S303, for each detector: the detector matches the cluster center in turn, calculates the distance from the detector to the cluster center and determines whether the cluster center is within the radius, and if the distance is less than the radius, the detector dies;

S304. When the negative selection process of all detectors is completed, record the minimum distance r from the same batch of detectors to the self-collection set for the next generation to use, then add it to the mature detector set, and update its tag=mature, age=age+ 1.

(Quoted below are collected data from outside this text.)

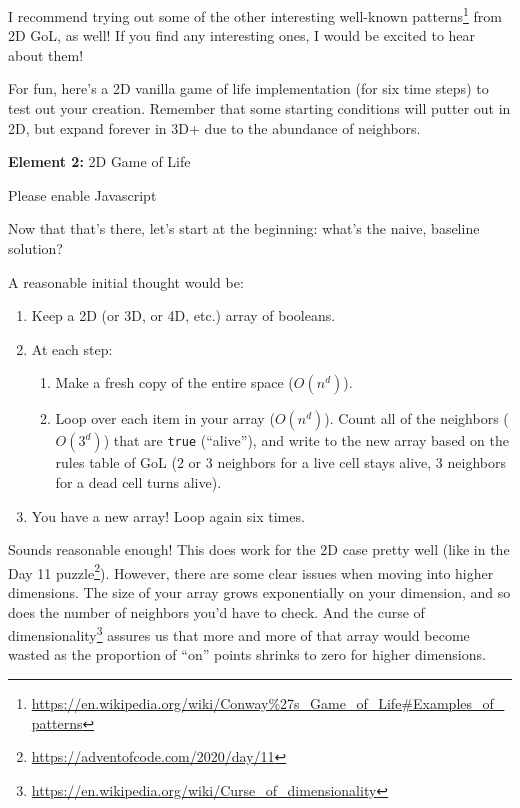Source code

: \documentclass[]{article}
\renewcommand{\href}[2]{#2\footnote{\url{#1}}}
\begin{document}
I recommend trying out some of the
\href{https://en.wikipedia.org/wiki/Conway\%27s_Game_of_Life\#Examples_of_patterns}{other
interesting well-known patterns} from 2D GoL, as well! If you find any
interesting ones, I would be excited to hear about them!

For fun, here's a 2D vanilla game of life implementation (for six time steps) to
test out your creation. Remember that some starting conditions will putter out
in 2D, but expand forever in 3D+ due to the abundance of neighbors.

\leavevmode\hypertarget{gol2D}{}%
\textbf{Element 2:} 2D Game of Life

\leavevmode\hypertarget{gol2DCont}{}%
Please enable Javascript

Now that that's there, let's start at the beginning: what's the naive, baseline
solution?

A reasonable initial thought would be:

\begin{enumerate}
\def\labelenumi{\arabic{enumi}.}
\tightlist
\item
  Keep a 2D (or 3D, or 4D, etc.) array of booleans.
\item
  At each step:

  \begin{enumerate}
  \def\labelenumii{\alph{enumii}.}
  \tightlist
  \item
    Make a fresh copy of the entire space (\(O(n^d)\)).
  \item
    Loop over each item in your array (\(O(n^d)\)). Count all of the neighbors
    (\(O(3^d)\)) that are \texttt{true} (``alive''), and write to the new array
    based on the rules table of GoL (2 or 3 neighbors for a live cell stays
    alive, 3 neighbors for a dead cell turns alive).
  \end{enumerate}
\item
  You have a new array! Loop again six times.
\end{enumerate}

Sounds reasonable enough! This does work for the 2D case pretty well (like in
the \href{https://adventofcode.com/2020/day/11}{Day 11 puzzle}). However, there
are some clear issues when moving into higher dimensions. The size of your array
grows exponentially on your dimension, and so does the number of neighbors you'd
have to check. And the
\href{https://en.wikipedia.org/wiki/Curse_of_dimensionality}{curse of
dimensionality} assures us that more and more of that array would become wasted
as the proportion of ``on'' points shrinks to zero for higher dimensions.
\end{document}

6. The unknown threat detection method based on artificial immunity thought according to claim 5, is characterized in that, the step of cloning mutation in step S3 is:

S311, sending a series of parent detector sets that have detected the threat into the clone mutation module;

S312, selecting the detector with the greatest affinity in turn, and setting the initial concentration of each detector as N=1;

S313. Denote the selected detector as A, the mutated detector as a, define the mutation times threshold x, randomly select the mutation operator and mutate, if the distance between A and a is greater than the radius RA of A and fitness(a)>fitness (A), concentration N=N+1,

And generate detector a, where Ra=RA, fitness(a)=fitness(A), age(a) is initialized to 1, age(A)=age(A)+1;

S314. Add A and a to the memory detector set and the mature detector set.

7. the unknown threat detection method based on artificial immunity thought according to claim 6, is characterized in that, the step of mRNA vaccination in step S3 is:

S321. When an unknown threat is found, send the unknown threat into the mRNA vaccination module;

S322. Construct a dataset and use a random forest algorithm to output feature importance;

S323, set the threshold value as N, take the feature whose sum of contribution of the feature value reaches the set threshold value N and add it to the gene bank;

S324. Randomly generate detectors with important genes;

S325, enter the negative selection step;

S326 , the clone mutation generates a corresponding detector.

8. The method for detecting unknown threats based on artificial immune thinking according to claim 7, wherein the step of updating the method in step S4 is: setting the matching number threshold as N and age threshold A, then age is above A And the detector whose matching number does not reach N will die.